Topogaro
© Rintaro Ono/ZengerCave entrance of the Topogaro 2 site, one of the cave sites of the Topogaro complex located in Central Sulawesi. Topogaro 2 has been excavated since 2016. Human remains from the past 2,000 years were found in the upper layers.
An international team of experts has sequenced the DNA from 16 ancient people and found that a group of Indonesian islands were a melting pot for humans thousands of years ago.

The Wallacean islands, in what is now Eastern Indonesia, have a long and rich history of being home to modern humans going back thousands of years, according to the Max Planck Institute for Evolutionary Anthropology in Germany.

The islands, separated by deep straits and located between the Asian and Australian continental shelves, have yielded evidence that there was repeated genetic mixing between distinct groups of human beings going back at least 3,000 years, the experts said.

Topogaro
© 123RF | nabijecka/ZengerThe Wallacean islands of present-day Eastern Indonesia have been home to modern human groups for at least 47 thousand years. (
Announcing the results of a study of the genomes, a statement from the institution said: "To gain further insights into Wallacea's settlement history, an international team of scientists led by the Max Planck Institutes for Evolutionary Anthropology (Leipzig), the Science of Human History (Jena) and the Senckenberg Center for Human Evolution and Paleoenvironment at the University of Tubingen sequenced and analyzed 16 ancient genomes from different islands of Wallacea, finding evidence for repeated genetic admixtures starting at least 3,000 years ago.

"Those contacts involved multiple distinct groups from neighboring regions of Asia and Oceania."

The experts found that while these tropical islands acted as "a corridor for modern humans migrating into the Pleistocene Australia-New Guinea landmass (Sahul)," with evidence of humans living there at least 47,000 years ago, "the archaeological record attests a major cultural transition across Wallacea that started around 3,500 years ago and is associated with the expansion of Austronesian-speaking farmers, who intermixed with local hunter-gatherer groups."
Topogaro
© Stuart Hawkins/ZengerThe Jareng Bori excavation site, a rock shelter on Pantar Island in Indonesia.
The international team of scientists found that "local hunter-gatherers' genetic ancestry was largely replaced," according to a co-author of a study of the genomic data, Cosimo Posth.
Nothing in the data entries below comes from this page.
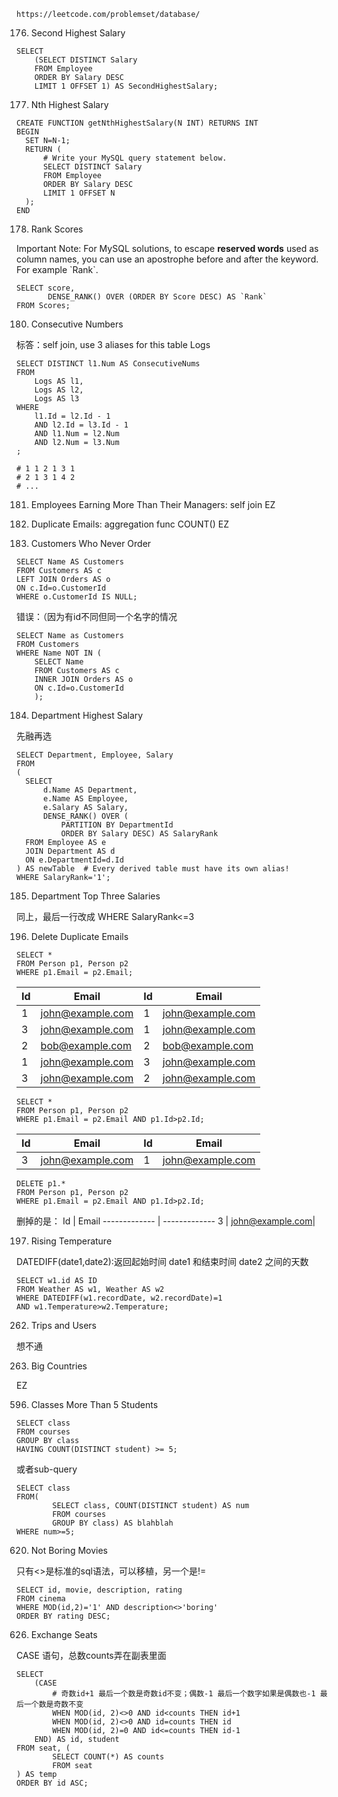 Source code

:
 ```https://leetcode.com/problemset/database/```

176. Second Highest Salary
```
SELECT
    (SELECT DISTINCT Salary
    FROM Employee
    ORDER BY Salary DESC
    LIMIT 1 OFFSET 1) AS SecondHighestSalary;
  ```

177. Nth Highest Salary
```
CREATE FUNCTION getNthHighestSalary(N INT) RETURNS INT
BEGIN
  SET N=N-1;
  RETURN (
      # Write your MySQL query statement below.
      SELECT DISTINCT Salary
      FROM Employee
      ORDER BY Salary DESC
      LIMIT 1 OFFSET N
  );
END
  ```
178. Rank Scores

Important Note: For MySQL solutions, to escape **reserved words** used as column names, you can use an apostrophe before and after the keyword. For example \`Rank`.
```
SELECT score, 
       DENSE_RANK() OVER (ORDER BY Score DESC) AS `Rank`
FROM Scores;
  ```

180. Consecutive Numbers

标答：self join, use 3 aliases for this table Logs
```
SELECT DISTINCT l1.Num AS ConsecutiveNums
FROM
    Logs AS l1,
    Logs AS l2,  
    Logs AS l3
WHERE
    l1.Id = l2.Id - 1
    AND l2.Id = l3.Id - 1
    AND l1.Num = l2.Num
    AND l2.Num = l3.Num
;

# 1 1 2 1 3 1
# 2 1 3 1 4 2
# ...
```

181. Employees Earning More Than Their Managers: self join EZ

182. Duplicate Emails: aggregation func COUNT() EZ

183. Customers Who Never Order
  ```
  SELECT Name AS Customers
  FROM Customers AS c
  LEFT JOIN Orders AS o
  ON c.Id=o.CustomerId
  WHERE o.CustomerId IS NULL;
  ```
错误：（因为有id不同但同一个名字的情况
  ```
  SELECT Name as Customers
  FROM Customers
  WHERE Name NOT IN (
      SELECT Name
      FROM Customers AS c
      INNER JOIN Orders AS o
      ON c.Id=o.CustomerId
      );
  ```

184. Department Highest Salary

先融再选
  ```
SELECT Department, Employee, Salary
FROM
(
    SELECT
        d.Name AS Department,
        e.Name AS Employee,
        e.Salary AS Salary,
        DENSE_RANK() OVER (
            PARTITION BY DepartmentId
            ORDER BY Salary DESC) AS SalaryRank
    FROM Employee AS e
    JOIN Department AS d
    ON e.DepartmentId=d.Id
) AS newTable  # Every derived table must have its own alias!
WHERE SalaryRank='1';
  ```

185. Department Top Three Salaries

同上，最后一行改成 WHERE SalaryRank<=3

196. Delete Duplicate Emails

  ```
SELECT *
  FROM Person p1, Person p2
  WHERE p1.Email = p2.Email;
  ```
Id  | Email | Id | Email
------------- | ------------- | -------------| -------------
1  | john@example.com| 1 | john@example.com
3  | john@example.com| 1 | john@example.com
2  | bob@example.com | 2 | bob@example.com
1  | john@example.com | 3 | john@example.com
3  | john@example.com | 2 | john@example.com

```
SELECT *
FROM Person p1, Person p2
WHERE p1.Email = p2.Email AND p1.Id>p2.Id;
  ```
Id  | Email | Id | Email
------------- | ------------- | -------------| -------------
3  | john@example.com| 1 | john@example.com

```
DELETE p1.*
FROM Person p1, Person p2
WHERE p1.Email = p2.Email AND p1.Id>p2.Id;
  ```
删掉的是：
Id  | Email
------------- | -------------
3  | john@example.com|


197. Rising Temperature
     
DATEDIFF(date1,date2):返回起始时间 date1 和结束时间 date2 之间的天数
```
SELECT w1.id AS ID
FROM Weather AS w1, Weather AS w2
WHERE DATEDIFF(w1.recordDate, w2.recordDate)=1
AND w1.Temperature>w2.Temperature;
  ```

262. Trips and Users
     
想不通

263. Big Countries
     
EZ

596.   Classes More Than 5 Students
```
SELECT class
FROM courses
GROUP BY class
HAVING COUNT(DISTINCT student) >= 5;
  ```
或者sub-query
```
SELECT class
FROM(
        SELECT class, COUNT(DISTINCT student) AS num
        FROM courses
        GROUP BY class) AS blahblah
WHERE num>=5;
  ```

620.   Not Boring Movies
     
只有<>是标准的sql语法，可以移植，另一个是!=
```
SELECT id, movie, description, rating
FROM cinema
WHERE MOD(id,2)='1' AND description<>'boring'
ORDER BY rating DESC;
  ```

626.   Exchange Seats

CASE 语句，总数counts弄在副表里面

```
SELECT 
    (CASE
        # 奇数id+1 最后一个数是奇数id不变；偶数-1 最后一个数字如果是偶数也-1 最后一个数是奇数不变
        WHEN MOD(id, 2)<>0 AND id<counts THEN id+1
        WHEN MOD(id, 2)<>0 AND id=counts THEN id
        WHEN MOD(id, 2)=0 AND id<=counts THEN id-1
    END) AS id, student
FROM seat, (   
        SELECT COUNT(*) AS counts
        FROM seat
) AS temp
ORDER BY id ASC;
  ```

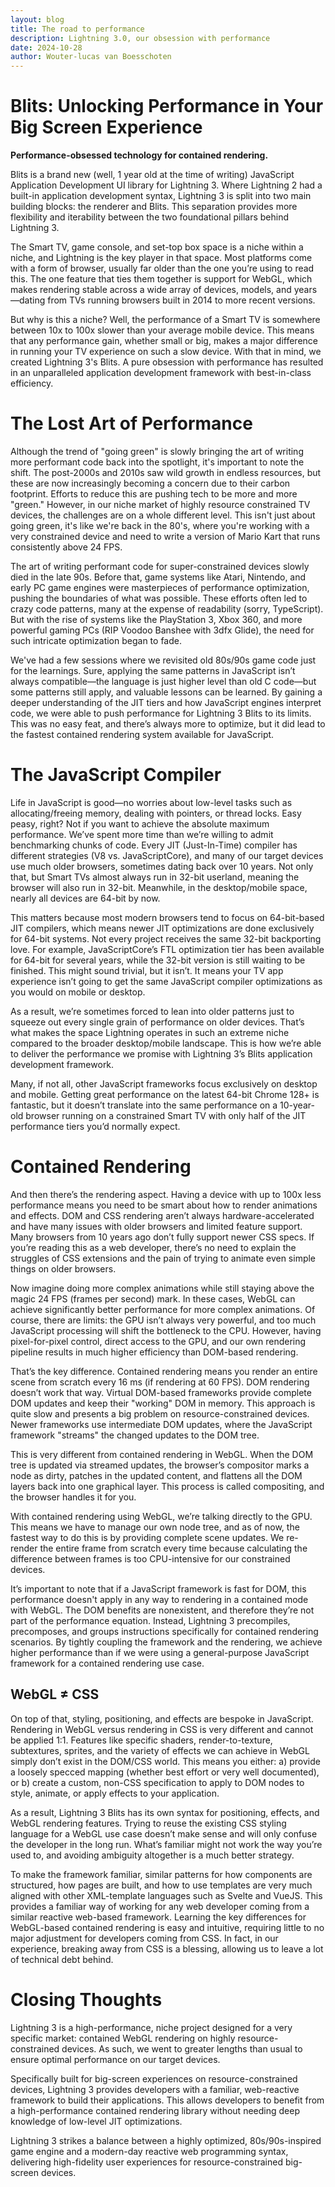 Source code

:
 ```yaml
---
layout: blog
title: The road to performance
description: Lightning 3.0, our obsession with performance
date: 2024-10-28
author: Wouter-lucas van Boesschoten
---
```


# Blits: Unlocking Performance in Your Big Screen Experience

**Performance-obsessed technology for contained rendering.**

Blits is a brand new (well, 1 year old at the time of writing) JavaScript Application Development UI library for Lightning 3. Where Lightning 2 had a built-in application development syntax, Lightning 3 is split into two main building blocks: the renderer and Blits. This separation provides more flexibility and iterability between the two foundational pillars behind Lightning 3.

The Smart TV, game console, and set-top box space is a niche within a niche, and Lightning is the key player in that space. Most platforms come with a form of browser, usually far older than the one you’re using to read this. The one feature that ties them together is support for WebGL, which makes rendering stable across a wide array of devices, models, and years—dating from TVs running browsers built in 2014 to more recent versions.

But why is this a niche? Well, the performance of a Smart TV is somewhere between 10x to 100x slower than your average mobile device. This means that any performance gain, whether small or big, makes a major difference in running your TV experience on such a slow device. With that in mind, we created Lightning 3's Blits. A pure obsession with performance has resulted in an unparalleled application development framework with best-in-class efficiency.

# The Lost Art of Performance

Although the trend of "going green" is slowly bringing the art of writing more performant code back into the spotlight, it's important to note the shift. The post-2000s and 2010s saw wild growth in endless resources, but these are now increasingly becoming a concern due to their carbon footprint. Efforts to reduce this are pushing tech to be more and more "green." However, in our niche market of highly resource constrained TV devices, the challenges are on a whole different level. This isn't just about going green, it's like we're back in the 80's, where you're working with a very constrained device and need to write a version of Mario Kart that runs consistently above 24 FPS.

The art of writing performant code for super-constrained devices slowly died in the late 90s. Before that, game systems like Atari, Nintendo, and early PC game engines were masterpieces of performance optimization, pushing the boundaries of what was possible. These efforts often led to crazy code patterns, many at the expense of readability (sorry, TypeScript). But with the rise of systems like the PlayStation 3, Xbox 360, and more powerful gaming PCs (RIP Voodoo Banshee with 3dfx Glide), the need for such intricate optimization began to fade.

We've had a few sessions where we revisited old 80s/90s game code just for the learnings. Sure, applying the same patterns in JavaScript isn’t always compatible—the language is just higher level than old C code—but some patterns still apply, and valuable lessons can be learned. By gaining a deeper understanding of the JIT tiers and how JavaScript engines interpret code, we were able to push performance for Lightning 3 Blits to its limits. This was no easy feat, and there’s always more to optimize, but it did lead to the fastest contained rendering system available for JavaScript.

# The JavaScript Compiler

Life in JavaScript is good—no worries about low-level tasks such as allocating/freeing memory, dealing with pointers, or thread locks. Easy peasy, right? Not if you want to achieve the absolute maximum performance. We’ve spent more time than we’re willing to admit benchmarking chunks of code. Every JIT (Just-In-Time) compiler has different strategies (V8 vs. JavaScriptCore), and many of our target devices use much older browsers, sometimes dating back over 10 years. Not only that, but Smart TVs almost always run in 32-bit userland, meaning the browser will also run in 32-bit. Meanwhile, in the desktop/mobile space, nearly all devices are 64-bit by now.

This matters because most modern browsers tend to focus on 64-bit-based JIT compilers, which means newer JIT optimizations are done exclusively for 64-bit systems. Not every project receives the same 32-bit backporting love. For example, JavaScriptCore’s FTL optimization tier has been available for 64-bit for several years, while the 32-bit version is still waiting to be finished. This might sound trivial, but it isn’t. It means your TV app experience isn’t going to get the same JavaScript compiler optimizations as you would on mobile or desktop.

As a result, we’re sometimes forced to lean into older patterns just to squeeze out every single grain of performance on older devices. That’s what makes the space Lightning operates in such an extreme niche compared to the broader desktop/mobile landscape. This is how we’re able to deliver the performance we promise with Lightning 3’s Blits application development framework.

Many, if not all, other JavaScript frameworks focus exclusively on desktop and mobile. Getting great performance on the latest 64-bit Chrome 128+ is fantastic, but it doesn’t translate into the same performance on a 10-year-old browser running on a constrained Smart TV with only half of the JIT performance tiers you’d normally expect.

# Contained Rendering

And then there’s the rendering aspect. Having a device with up to 100x less performance means you need to be smart about how to render animations and effects. DOM and CSS rendering aren’t always hardware-accelerated and have many issues with older browsers and limited feature support. Many browsers from 10 years ago don’t fully support newer CSS specs. If you’re reading this as a web developer, there’s no need to explain the struggles of CSS extensions and the pain of trying to animate even simple things on older browsers.

Now imagine doing more complex animations while still staying above the magic 24 FPS (frames per second) mark. In these cases, WebGL can achieve significantly better performance for more complex animations. Of course, there are limits: the GPU isn’t always very powerful, and too much JavaScript processing will shift the bottleneck to the CPU. However, having pixel-for-pixel control, direct access to the GPU, and our own rendering pipeline results in much higher efficiency than DOM-based rendering.

That’s the key difference. Contained rendering means you render an entire scene from scratch every 16 ms (if rendering at 60 FPS). DOM rendering doesn’t work that way. Virtual DOM-based frameworks provide complete DOM updates and keep their "working" DOM in memory. This approach is quite slow and presents a big problem on resource-constrained devices. Newer frameworks use intermediate DOM updates, where the JavaScript framework "streams" the changed updates to the DOM tree.

This is very different from contained rendering in WebGL. When the DOM tree is updated via streamed updates, the browser’s compositor marks a node as dirty, patches in the updated content, and flattens all the DOM layers back into one graphical layer. This process is called compositing, and the browser handles it for you.

With contained rendering using WebGL, we’re talking directly to the GPU. This means we have to manage our own node tree, and as of now, the fastest way to do this is by providing complete scene updates. We re-render the entire frame from scratch every time because calculating the difference between frames is too CPU-intensive for our constrained devices.

It’s important to note that if a JavaScript framework is fast for DOM, this performance doesn't apply in any way to rendering in a contained mode with WebGL. The DOM benefits are nonexistent, and therefore they’re not part of the performance equation. Instead, Lightning 3 precompiles, precomposes, and groups instructions specifically for contained rendering scenarios. By tightly coupling the framework and the rendering, we achieve higher performance than if we were using a general-purpose JavaScript framework for a contained rendering use case.

## WebGL ≠ CSS

On top of that, styling, positioning, and effects are bespoke in JavaScript. Rendering in WebGL versus rendering in CSS is very different and cannot be applied 1:1. Features like specific shaders, render-to-texture, subtextures, sprites, and the variety of effects we can achieve in WebGL simply don’t exist in the DOM/CSS world. This means you either: a) provide a loosely specced mapping (whether best effort or very well documented), or b) create a custom, non-CSS specification to apply to DOM nodes to style, animate, or apply effects to your application.

As a result, Lightning 3 Blits has its own syntax for positioning, effects, and WebGL rendering features. Trying to reuse the existing CSS styling language for a WebGL use case doesn’t make sense and will only confuse the developer in the long run. What’s familiar might not work the way you’re used to, and avoiding ambiguity altogether is a much better strategy.

To make the framework familiar, similar patterns for how components are structured, how pages are built, and how to use templates are very much aligned with other XML-template languages such as Svelte and VueJS. This provides a familiar way of working for any web developer coming from a similar reactive web-based framework. Learning the key differences for WebGL-based contained rendering is easy and intuitive, requiring little to no major adjustment for developers coming from CSS. In fact, in our experience, breaking away from CSS is a blessing, allowing us to leave a lot of technical debt behind.

# Closing Thoughts

Lightning 3 is a high-performance, niche project designed for a very specific market: contained WebGL rendering on highly resource-constrained devices. As such, we went to greater lengths than usual to ensure optimal performance on our target devices.

Specifically built for big-screen experiences on resource-constrained devices, Lightning 3 provides developers with a familiar, web-reactive framework to build their applications. This allows developers to benefit from a high-performance contained rendering library without needing deep knowledge of low-level JIT optimizations.

Lightning 3 strikes a balance between a highly optimized, 80s/90s-inspired game engine and a modern-day reactive web programming syntax, delivering high-fidelity user experiences for resource-constrained big-screen devices.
He added, "All Wallacean individuals sequenced in this study are more similar to present-day New Guinean groups than to the earlier local population, suggesting that these two regions were more closely connected in ancient times than previously imagined."

And Mark Stoneking, another co-author of the study, said: "Previous studies based on present-day populations have reported widely different estimates, some of which preceded the archaeological evidence for the Austronesian expansion, while others were much more recent. Since we now have ancient individuals from different time periods we can directly show that admixture occurred in multiple pulses or continuously since at least 3,000 years ago throughout Wallacea."

He added: "Future studies on older genomes might extend this date even further."

The study has revealed "a closer relationship between the Austronesian-related ancestry of ancient individuals from northern Wallacea and the Pacific, compared to those from southern Wallacea - a pattern matched by linguistic evidence."

The study also revealed that there was a significant genetic contribution from mainland Southeast Asia to the people living on the island.

The statement from the Max Planck Institute said: "The team identified an additional ancestry contribution from Mainland Southeast Asia, closest to present-day Austroasiatic speakers, and proposed that admixture occurred first between the Mainland Southeast Asian and Papuan-related ancestry and that gene flow from Austronesian-related groups occurred only later. "

And co-author Peter Bellwood, who has conducted extensive archaeological work in Southeast Asia, said: "That Mainland Southeast Asian component is a great mystery to me. I suspect that we might be looking at small groups, perhaps of early farmers, who traveled a long way, left no archaeological or linguistic traces along the way, but who increased their population sizes after arrival."
The study, titled 'Ancient genomes from the last three millennia support multiple human dispersals into Wallacea', was published in the academic journal Nature on Thursday, June 9.